- **Problem description**:
For the data below, give again exactly the lines from the one containing "forcing everything to" through the one containing "[runc-rootless]: https://github.com/opencontainers/runc/pull/774", both ends included, and no others.
--- START ---
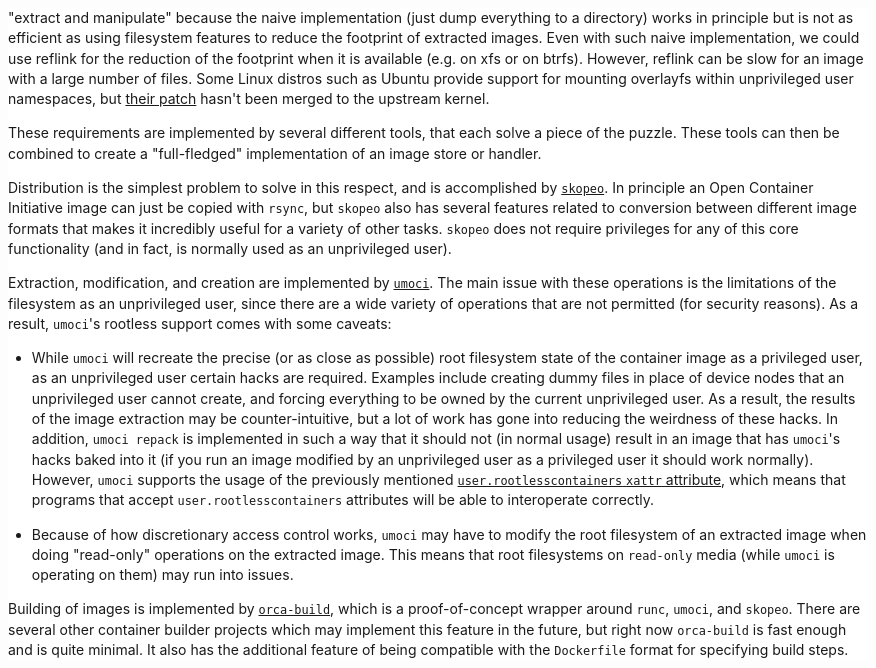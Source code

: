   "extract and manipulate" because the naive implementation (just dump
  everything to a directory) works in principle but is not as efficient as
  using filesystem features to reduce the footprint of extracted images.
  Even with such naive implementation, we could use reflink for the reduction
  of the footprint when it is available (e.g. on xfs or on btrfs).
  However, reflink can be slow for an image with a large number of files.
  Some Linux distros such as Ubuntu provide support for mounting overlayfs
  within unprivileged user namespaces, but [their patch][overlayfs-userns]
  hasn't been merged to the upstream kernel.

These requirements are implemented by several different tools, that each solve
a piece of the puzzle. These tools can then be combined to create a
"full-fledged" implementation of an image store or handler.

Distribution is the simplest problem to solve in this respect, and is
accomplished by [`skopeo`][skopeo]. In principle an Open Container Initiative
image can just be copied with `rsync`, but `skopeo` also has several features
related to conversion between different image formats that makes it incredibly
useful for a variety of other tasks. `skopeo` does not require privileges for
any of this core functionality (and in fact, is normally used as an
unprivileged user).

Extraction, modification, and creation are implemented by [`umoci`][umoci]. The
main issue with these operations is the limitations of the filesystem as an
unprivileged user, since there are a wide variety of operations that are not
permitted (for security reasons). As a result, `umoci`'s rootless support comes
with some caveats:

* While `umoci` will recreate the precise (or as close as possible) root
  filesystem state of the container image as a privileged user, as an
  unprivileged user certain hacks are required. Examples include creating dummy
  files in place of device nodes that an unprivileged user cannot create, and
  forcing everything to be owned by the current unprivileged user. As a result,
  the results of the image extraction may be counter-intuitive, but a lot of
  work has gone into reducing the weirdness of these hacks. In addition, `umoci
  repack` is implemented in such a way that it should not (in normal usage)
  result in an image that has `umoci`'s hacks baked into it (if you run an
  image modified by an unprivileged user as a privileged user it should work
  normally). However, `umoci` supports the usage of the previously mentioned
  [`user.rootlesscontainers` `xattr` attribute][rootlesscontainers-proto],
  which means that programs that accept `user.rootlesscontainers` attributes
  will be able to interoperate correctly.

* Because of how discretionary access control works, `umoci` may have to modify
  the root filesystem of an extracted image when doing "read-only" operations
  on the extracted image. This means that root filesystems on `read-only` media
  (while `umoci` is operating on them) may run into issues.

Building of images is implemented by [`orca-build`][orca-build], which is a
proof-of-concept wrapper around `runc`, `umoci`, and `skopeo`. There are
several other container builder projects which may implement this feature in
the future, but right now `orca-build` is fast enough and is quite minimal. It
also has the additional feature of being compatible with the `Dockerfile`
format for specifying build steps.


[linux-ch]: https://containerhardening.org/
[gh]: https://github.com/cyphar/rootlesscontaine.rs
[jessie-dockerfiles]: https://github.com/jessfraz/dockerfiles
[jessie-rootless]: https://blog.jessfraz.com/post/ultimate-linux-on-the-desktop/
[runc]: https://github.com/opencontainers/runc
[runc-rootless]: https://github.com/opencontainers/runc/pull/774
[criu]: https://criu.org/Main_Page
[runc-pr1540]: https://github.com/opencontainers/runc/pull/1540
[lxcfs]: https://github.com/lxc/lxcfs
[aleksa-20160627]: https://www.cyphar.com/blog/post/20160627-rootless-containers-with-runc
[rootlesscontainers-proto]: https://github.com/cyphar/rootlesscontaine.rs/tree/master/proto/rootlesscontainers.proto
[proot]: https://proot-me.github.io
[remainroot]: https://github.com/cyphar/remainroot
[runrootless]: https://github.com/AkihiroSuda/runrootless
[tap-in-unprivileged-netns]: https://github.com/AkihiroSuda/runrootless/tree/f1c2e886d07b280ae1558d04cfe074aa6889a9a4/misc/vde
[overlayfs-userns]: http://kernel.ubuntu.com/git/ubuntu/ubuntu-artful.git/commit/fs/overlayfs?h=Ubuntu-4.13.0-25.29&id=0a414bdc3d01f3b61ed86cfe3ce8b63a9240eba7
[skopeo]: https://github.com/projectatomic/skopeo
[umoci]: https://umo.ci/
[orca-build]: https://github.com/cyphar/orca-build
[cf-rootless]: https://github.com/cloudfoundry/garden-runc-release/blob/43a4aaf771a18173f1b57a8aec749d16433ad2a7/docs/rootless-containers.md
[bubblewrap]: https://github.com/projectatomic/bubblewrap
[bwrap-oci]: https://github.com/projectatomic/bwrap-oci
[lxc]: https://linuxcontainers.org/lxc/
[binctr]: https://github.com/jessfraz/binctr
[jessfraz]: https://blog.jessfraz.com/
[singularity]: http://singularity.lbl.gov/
--- END ---
- **Completed exercise**:
  forcing everything to be owned by the current unprivileged user. As a result,
  the results of the image extraction may be counter-intuitive, but a lot of
  work has gone into reducing the weirdness of these hacks. In addition, `umoci
  repack` is implemented in such a way that it should not (in normal usage)
  result in an image that has `umoci`'s hacks baked into it (if you run an
  image modified by an unprivileged user as a privileged user it should work
  normally). However, `umoci` supports the usage of the previously mentioned
  [`user.rootlesscontainers` `xattr` attribute][rootlesscontainers-proto],
  which means that programs that accept `user.rootlesscontainers` attributes
  will be able to interoperate correctly.

* Because of how discretionary access control works, `umoci` may have to modify
  the root filesystem of an extracted image when doing "read-only" operations
  on the extracted image. This means that root filesystems on `read-only` media
  (while `umoci` is operating on them) may run into issues.

Building of images is implemented by [`orca-build`][orca-build], which is a
proof-of-concept wrapper around `runc`, `umoci`, and `skopeo`. There are
several other container builder projects which may implement this feature in
the future, but right now `orca-build` is fast enough and is quite minimal. It
also has the additional feature of being compatible with the `Dockerfile`
format for specifying build steps.


[linux-ch]: https://containerhardening.org/
[gh]: https://github.com/cyphar/rootlesscontaine.rs
[jessie-dockerfiles]: https://github.com/jessfraz/dockerfiles
[jessie-rootless]: https://blog.jessfraz.com/post/ultimate-linux-on-the-desktop/
[runc]: https://github.com/opencontainers/runc
[runc-rootless]: https://github.com/opencontainers/runc/pull/774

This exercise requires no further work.